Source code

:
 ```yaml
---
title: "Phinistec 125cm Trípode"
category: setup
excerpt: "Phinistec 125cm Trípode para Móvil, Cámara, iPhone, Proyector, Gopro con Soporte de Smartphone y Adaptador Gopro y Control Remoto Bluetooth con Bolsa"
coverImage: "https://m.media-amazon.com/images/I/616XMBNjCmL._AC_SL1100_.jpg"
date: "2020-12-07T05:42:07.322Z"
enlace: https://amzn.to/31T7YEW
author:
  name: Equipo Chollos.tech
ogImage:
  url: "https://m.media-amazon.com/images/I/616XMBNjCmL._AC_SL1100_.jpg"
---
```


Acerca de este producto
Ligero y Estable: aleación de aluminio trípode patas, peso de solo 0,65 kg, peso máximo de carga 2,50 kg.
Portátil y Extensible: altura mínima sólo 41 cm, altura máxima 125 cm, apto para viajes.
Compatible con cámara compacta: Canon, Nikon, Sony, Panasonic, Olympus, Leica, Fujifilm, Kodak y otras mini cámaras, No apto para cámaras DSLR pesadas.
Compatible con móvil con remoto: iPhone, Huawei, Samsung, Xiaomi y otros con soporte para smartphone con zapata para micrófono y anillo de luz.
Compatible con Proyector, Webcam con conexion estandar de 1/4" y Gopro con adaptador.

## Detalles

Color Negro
-=-=-
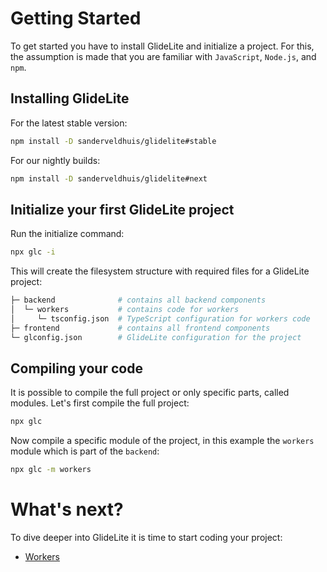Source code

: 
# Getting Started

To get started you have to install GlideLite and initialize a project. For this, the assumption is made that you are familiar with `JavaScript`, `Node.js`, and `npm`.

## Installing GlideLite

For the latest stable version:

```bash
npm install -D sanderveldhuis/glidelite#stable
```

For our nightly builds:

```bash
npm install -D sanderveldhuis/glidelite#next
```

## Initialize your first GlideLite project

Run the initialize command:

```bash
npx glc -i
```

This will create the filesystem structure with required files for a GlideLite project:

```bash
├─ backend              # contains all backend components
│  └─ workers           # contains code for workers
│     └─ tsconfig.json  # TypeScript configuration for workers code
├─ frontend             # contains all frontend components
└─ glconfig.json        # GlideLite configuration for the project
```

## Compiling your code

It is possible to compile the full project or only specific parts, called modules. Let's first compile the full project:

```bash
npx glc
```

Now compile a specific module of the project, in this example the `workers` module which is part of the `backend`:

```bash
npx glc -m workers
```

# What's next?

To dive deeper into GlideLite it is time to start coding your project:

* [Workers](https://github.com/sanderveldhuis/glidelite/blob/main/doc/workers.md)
-=-=-
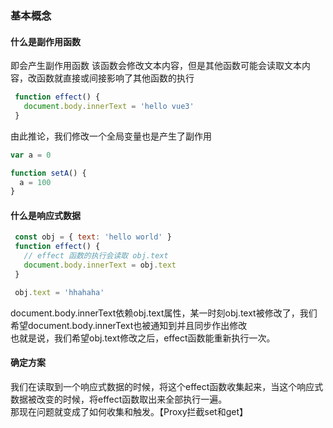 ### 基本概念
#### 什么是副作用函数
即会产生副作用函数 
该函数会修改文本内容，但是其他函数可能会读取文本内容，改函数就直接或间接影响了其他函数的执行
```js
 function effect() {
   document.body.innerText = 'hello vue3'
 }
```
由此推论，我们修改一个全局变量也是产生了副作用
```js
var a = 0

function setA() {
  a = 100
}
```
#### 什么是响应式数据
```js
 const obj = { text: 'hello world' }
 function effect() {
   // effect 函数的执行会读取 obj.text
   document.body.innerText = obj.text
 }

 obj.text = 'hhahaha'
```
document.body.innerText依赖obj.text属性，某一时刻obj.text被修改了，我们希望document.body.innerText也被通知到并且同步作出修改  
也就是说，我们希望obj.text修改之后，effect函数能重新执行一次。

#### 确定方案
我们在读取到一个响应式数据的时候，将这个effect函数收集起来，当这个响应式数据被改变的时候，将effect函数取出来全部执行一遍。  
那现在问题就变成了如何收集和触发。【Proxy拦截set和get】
-=-=-
== Exercise ==
Select and copy every line of the material that holds the string "project".

== Output for this exercise ==
To get started you have to install GlideLite and initialize a project. For this, the assumption is made that you are familiar with `JavaScript`, `Node.js`, and `npm`.
## Initialize your first GlideLite project
This will create the filesystem structure with required files for a GlideLite project:
└─ glconfig.json        # GlideLite configuration for the project
It is possible to compile the full project or only specific parts, called modules. Let's first compile the full project:
Now compile a specific module of the project, in this example the `workers` module which is part of the `backend`:
To dive deeper into GlideLite it is time to start coding your project:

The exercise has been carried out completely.